The collision energy was set to 35 V with a 15 V collision energy spread to ensure high quality MS/MS on most metabolites.
Data Processing: The data was processed in XCMSplus software, a desktop version of XCMS Online. The wiff2 data were converted using the msconvert tool of Proteowizard (3.0.9992) to mzXML format and pushed through XCMSplus to pick peaks, align features, normalize data and subsequently aid metabolite identification of the significantly extracted features.

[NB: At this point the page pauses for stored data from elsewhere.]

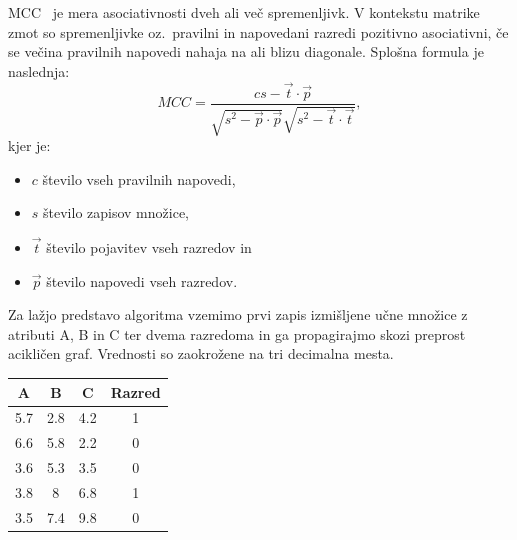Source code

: \documentclass[a4paper,12pt,openright]{book}
\begin{document}
    MCC~\cite{mcc_wiki} je mera asociativnosti dveh ali več spremenljivk.
    V kontekstu matrike zmot so spremenljivke oz.\ pravilni in napovedani razredi pozitivno asociativni, če se večina pravilnih napovedi nahaja na ali blizu diagonale.
    Splošna formula je naslednja:
    \begin{equation}
        MCC={\frac {cs-{\vec {t}}\cdot {\vec {p}}}{{\sqrt {s^{2}-{\vec {p}}\cdot {\vec {p}}}}{\sqrt {s^{2}-{\vec {t}}\cdot {\vec {t}}}}}} ,
        \label{eq:mcc}
    \end{equation}
    kjer je:
    \begin{itemize}
        \item $c$ število vseh pravilnih napovedi,
        \item $s$ število zapisov množice,
        \item $\vec{t}$ število pojavitev vseh razredov in
        \item $\vec{p}$ število napovedi vseh razredov.
    \end{itemize}



    Za lažjo predstavo algoritma vzemimo prvi zapis izmišljene učne množice z atributi A, B in C ter dvema razredoma in ga propagirajmo skozi preprost acikličen graf.
    Vrednosti so zaokrožene na tri decimalna mesta.
    \begin{center}
        \begin{tabular}{||c c c c||}
            \hline
            A & B & C & Razred \\ [0.5ex]
            \hline
            5.7 & 2.8 & 4.2 & 1 \\
            \hline
            6.6 & 5.8 & 2.2 & 0 \\
            \hline
            3.6 & 5.3 & 3.5 & 0 \\
            \hline
            3.8 & 8 & 6.8 & 1 \\
            \hline
            3.5 & 7.4 & 9.8 & 0 \\
            \hline
        \end{tabular}
    \end{center}
\end{document}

From the scores plot (Figure 3) one can see a difference along the y-axis between the healthy and diseased classified samples. From here the user can “view results table” and view a table of extracted features. The table can be sorted based on p-value significance or q-value significance (Figure 4). The q-value is the false discovery rate adjusted p-value (not featured in this figure). The feature table identifies the retention time at which a particular feature was found as well as the intensity. The fold changes between any sample groups of that particular feature are also listed in the column labeled “fold” (Figure 4). Other observations (as columns) of interest can be added by the user and used for sorting (such as m/z value or retention time (RT), Corr Var = correlation variation, Max Int = maximum intensity, Feature Gp = feature group). Any isotopes and adducts are also identified as well as feature grouping which groups together any related ions.

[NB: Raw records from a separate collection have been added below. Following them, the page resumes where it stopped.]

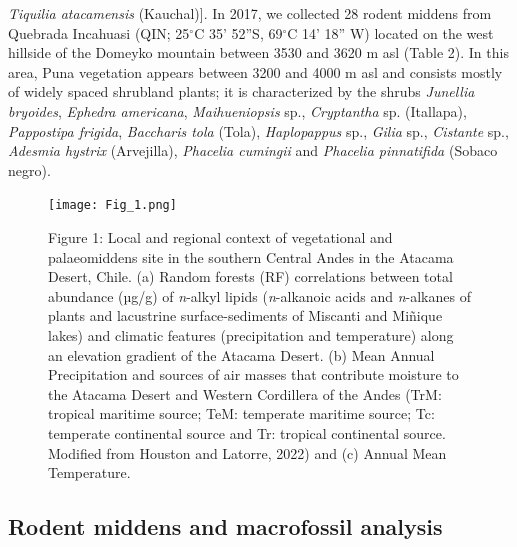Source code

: \documentclass[
  authoryear,
  preprint,
  3p]{elsarticle}
\begin{document}
\emph{Tiquilia atacamensis} (Kauchal){]}. In 2017, we collected 28
rodent middens from Quebrada Incahuasi (QIN; 25\(^\circ\)C 35' 52''S,
69\(^\circ\)C 14' 18'' W) located on the west hillside of the Domeyko
mountain between 3530 and 3620 m asl (Table 2). In this area, Puna
vegetation appears between 3200 and 4000 m asl and consists mostly of
widely spaced shrubland plants; it is characterized by the shrubs
\emph{Junellia bryoides}, \emph{Ephedra americana}, \emph{Maihueniopsis}
sp., \emph{Cryptantha} sp. (Itallapa), \emph{Pappostipa frigida},
\emph{Baccharis tola} (Tola), \emph{Haplopappus} sp., \emph{Gilia} sp.,
\emph{Cistante} sp., \emph{Adesmia hystrix} (Arvejilla), \emph{Phacelia
cumingii} and \emph{Phacelia pinnatifida} (Sobaco negro).

\begin{figure}

{\centering \texttt{[image: Fig\_1.png]}

}

\caption{\label{fig-1}Figure 1: Local and regional context of
vegetational and palaeomiddens site in the southern Central Andes in the
Atacama Desert, Chile. (a) Random forests (RF) correlations between
total abundance (µg/g) of \emph{n}-alkyl lipids (\emph{n}-alkanoic acids
and \emph{n}-alkanes of plants and lacustrine surface-sediments of
Miscanti and Miñique lakes) and climatic features (precipitation and
temperature) along an elevation gradient of the Atacama Desert. (b) Mean
Annual Precipitation and sources of air masses that contribute moisture
to the Atacama Desert and Western Cordillera of the Andes (TrM: tropical
maritime source; TeM: temperate maritime source; Tc: temperate
continental source and Tr: tropical continental source. Modified from
Houston and Latorre, 2022) and (c) Annual Mean Temperature.}

\end{figure}

\hypertarget{rodent-middens-and-macrofossil-analysis}{%
\subsection{Rodent middens and macrofossil
analysis}\label{rodent-middens-and-macrofossil-analysis}}
\end{document}
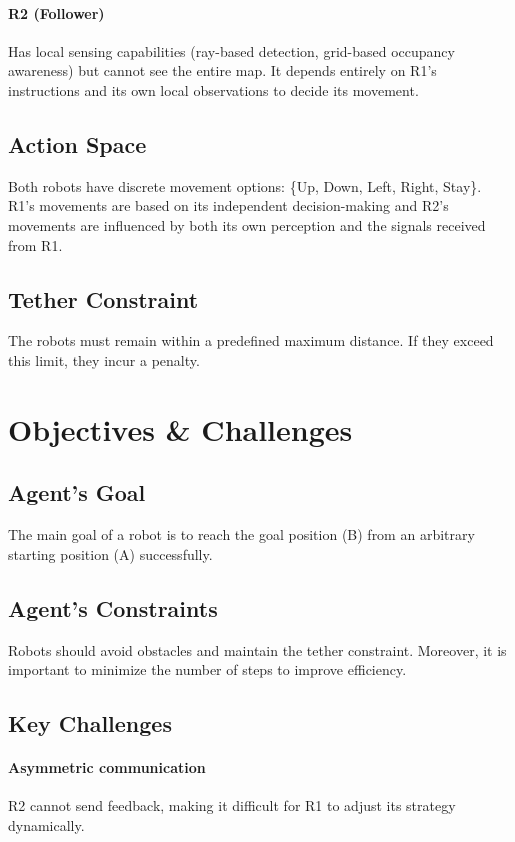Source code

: \documentclass[a4paper,11pt]{article}
\begin{document}
\paragraph{R2 (Follower)} Has local sensing capabilities (ray-based detection, grid-based occupancy awareness) but cannot see the entire map. It depends entirely on R1’s instructions and its own local observations to decide its movement.

\subsection{Action Space}

Both robots have discrete movement options: \{Up, Down, Left, Right, Stay\}. \\
R1’s movements are based on its independent decision-making and R2’s movements are influenced by both its own perception and the signals received from R1.

\subsection{Tether Constraint} The robots must remain within a predefined maximum distance. If they exceed this limit, they incur a penalty.

\section{Objectives \& Challenges}

\subsection{Agent's Goal}

The main goal of a robot is to reach the goal position (B) from an arbitrary starting position (A) successfully.

\subsection{Agent's Constraints} 
Robots should avoid obstacles and maintain the tether constraint. Moreover, it is important to minimize the number of steps to improve efficiency.

\subsection{Key Challenges} \paragraph{Asymmetric communication} R2 cannot send feedback, making it difficult for R1 to adjust its strategy dynamically.
\end{document}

From the feature table, a feature can be highlighted and the XIC can be visualized as an overlay from all the samples processed (Figure 4 top right). One can then review the raw data and see if this is an actual feature or just noise or an irrelevant peak eluting in the solvent front. Retention time information as well as the accurate mass is displayed in this XIC plot. The mass spectrum for that XIC can be viewed as well as a simple box and whisker plot highlighting the differences in intensities between the groups (including the average and upper and lower limits of the intensity per group) (Figure 4, middle right). Finally each feature is matched for identification to the METLIN database. If MS/MS spectra are available then the column labelled “MS/MS” is populated with “y” meaning MS/MS is available (not shown here). The database identifications are listed in a table (Figure 4 bottom, right)) and ranked by m/z error (ppm) and then alpha/numerically. Then using composite ID column one can click the METLIN ID and be referred to the METLIN website (https://metlin.scripps.edu) where any MS/MS confirmation could be compared to the experimental spectra (Figure 5). A range of MSMS spectra are available at varying collision energies.

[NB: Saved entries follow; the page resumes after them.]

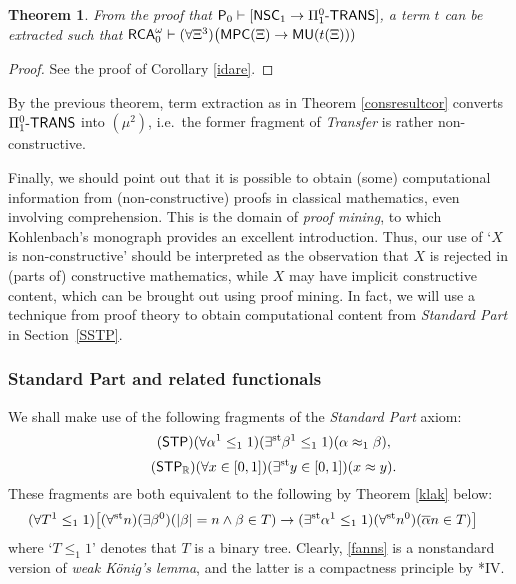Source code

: \documentclass[reqno]{amsart}
\newtheorem{thm}{Theorem}
\newcommand\be{\begin{equation}}
\newcommand\ee{\end{equation}}
\def\STP{\textup{\textsf{STP}}}
\def\RCAo{\textup{\textsf{RCA}}_{0}^{\omega}}
\def\P{\textup{\textsf{P}}}
\def\R{{\mathbb  R}}
\def\R{{\mathbb{R}}}
\def\st{\textup{st}}
\def\di{\rightarrow}
\def\paai{\Pi_{1}^{0}\textup{-\textsf{TRANS}}}
\def\MPC{\textup{\textsf{MPC}}}
\def\NSC{\textup{\textsf{NSC}}}
\def\MU{\textup{\textsf{MU}}}
\numberwithin{equation}{section}
\numberwithin{thm}{section}
\begin{document}
\begin{thm}\label{idare2}
From the proof that $\P_{0}\vdash[ \NSC_{1}\di \paai]$, a term $t$ can be extracted such that $\RCAo\vdash (\forall \Xi^{3})\big(\MPC(\Xi)\di \MU(t(\Xi)))$
\end{thm}
\begin{proof}
See the proof of Corollary \ref{idare}.  
\end{proof}
By the previous theorem, term extraction as in Theorem \ref{consresultcor} converts $\paai$ into $(\mu^{2})$, i.e.\ the former fragment of \emph{Transfer} is rather non-constructive.  

\medskip

Finally, we should point out that it is possible to obtain (some) computational information from (non-constructive) proofs in classical mathematics, even involving comprehension.  This is the domain of \emph{proof mining}, to which Kohlenbach's monograph \cite{kohlenbach3} provides an excellent introduction.  Thus, our use of `$X$ is non-constructive' should be interpreted as the observation that $X$ is rejected in (parts of) constructive mathematics, while $X$ may have implicit constructive content, which can be brought out using proof mining.  In fact, we will use a technique from proof theory to obtain computational content from \emph{Standard Part} in Section~\ref{SSTP}.    

%
\subsubsection{Standard Part and related functionals}\label{firstkol}
We shall make use of the following fragments of the \emph{Standard Part} axiom:
\be\label{STP}\tag{\textsf{STP}}
(\forall \alpha^{1}\leq_{1}1)(\exists^{\st} \beta^{1}\leq_{1}1)(\alpha\approx_{1} \beta),
\ee
\be\label{STPR}\tag{$\textsf{\textup{STP}}_{\R}$}
(\forall x\in [0,1])(\exists^{\st}y\in [0,1])(x\approx y).  
\ee
These fragments are both equivalent to the following by Theorem \ref{klak} below:
\begin{align}\label{fanns}
(\forall T^{1}\leq_{1}1)\big[(\forall^{\st}n)(\exists \beta^{0})&(|\beta|=n \wedge \beta\in T ) \di (\exists^{\st}\alpha^{1}\leq_{1}1)(\forall^{\st}n^{0})(\overline{\alpha}n\in T)   \big]
\end{align}
where `$T\leq_{1}1$' denotes that $T$ is a binary tree.  
Clearly, \eqref{fanns} is a nonstandard version of \emph{weak K\"onig's lemma}, and the latter is a compactness principle by \cite{simpson2}*{IV}. 
\end{document}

The most compelling visualization tool in XCMSplus software is the interactive cloud plot (Figure 6). Key visualization features include:
The cloud plot is completely interactive and can be filtered on any function listed above. So you can be more stringent for the p-value and also the mean fold change allowing for only the more highly significant features to be displayed.
The X500R QTOF System is a robust easy to operate, benchtop system that requires minimal MS expertise to perform untargeted metabolomics analyses. As metabolomics continues to expand in disease research, robust easy-to-use solutions that provide quality answers will be increasingly important.
In this study, samples from a pilot prostate cancer study was analyzed and a clear difference between healthy and disease urine samples were detected using this untargeted metabolomics approach, confirming the original disease classifications.
XCMSPlus Software was used to extract the features from the dataset and simultaneously identify them against a large well-known database. All of the data review and any statistical data analysis could be completed within a single software package.
The software allows advanced data processing and data analysis which are often required by researchers for untargeted metabolomics studies.
This pilot study provided confidence in the approach and the next phase of the study analyzing a much larger set of samples is underway.